One private early childhood-12 school in southern California has gone all the way, eliminating all meat and animal products from its cafeteria and offering an entirely plant-based menu.
The MUSE School in Calabasas, California, is believed to be the first primary or secondary school in the nation to go entirely vegan.
MUSE was founded by actress Suzy Amis Cameron and her sister Rebecca Amis in 2006, with a focus on sustainability. According to spokeswoman Jennifer Mau, MUSE’s board and administration made the decision to go vegan last spring; all lettuce and nearly half of the produce will be sourced from on-campus gardens and greenhouses thanks to the school’s seed-to-table initiative, which grows about 200 different varieties.

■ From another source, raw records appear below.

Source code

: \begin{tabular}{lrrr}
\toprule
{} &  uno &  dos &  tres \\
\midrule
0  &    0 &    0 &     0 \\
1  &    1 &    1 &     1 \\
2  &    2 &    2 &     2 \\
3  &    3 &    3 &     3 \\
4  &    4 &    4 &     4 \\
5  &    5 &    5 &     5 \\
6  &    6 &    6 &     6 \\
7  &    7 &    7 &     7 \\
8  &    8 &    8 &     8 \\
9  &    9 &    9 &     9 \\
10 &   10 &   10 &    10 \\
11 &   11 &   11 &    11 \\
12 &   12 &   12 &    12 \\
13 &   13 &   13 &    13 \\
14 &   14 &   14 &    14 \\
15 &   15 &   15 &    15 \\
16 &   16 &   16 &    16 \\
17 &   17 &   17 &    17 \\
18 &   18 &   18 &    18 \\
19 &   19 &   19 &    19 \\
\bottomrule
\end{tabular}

MUSE was already moving toward the change, serving entirely plant-based meals one day a week to its 150 students beginning in September 2013. Last fall, it upped that number to two days a week, plus two days of vegetarian-friendly fare.
Parents’ response to the initiative has been largely positive, Mau says.
“The way we eat is the easiest and most impactful way we can alter our carbon footprint as a school,” MUSE’s head of school Jeff King said in a statement. “The largest consumers of water are not people but cattle. To truly deliver our mission of sustainability, we had to find a sustainable way of eating. The answer was to create our ‘One Meal a Day for the Planet’ program — plant-based lunches and snacks — for our students.”
Nutritionists interviewed applauded MUSE’s move away from the typically highly processed foods and drinks that too often remain standard American cafeteria fare. Going vegan not only has an environmental impact, but also a health one — reducing risk of heart disease, stroke, cancer and diabetes, as well as curbing obesity.
A vegan diet is in line with the health world’s recommendation to eat mostly (fruits, vegetables, and grains), nuts and seeds, and In order to be successful and healthy ought to offer a variety of choices. Menus must be planned to be adequate in calories, protein, and variety.
Mau, noting that students are only eating one meal a day at MUSE, said school officials are very careful about their approach to plant-based proteins in an effort to ensure the meals are as nutritious as possible.
Between healthy eating and physical exercise and improved student behaviour and academic performance. It’s evidence, that MUSE’s efforts are beneficial for their students in ways beyond their physical health.
Many more schools are now becoming aware of the key benefits that a vegan meal plan offers it’s students, and are preparing to follow suit.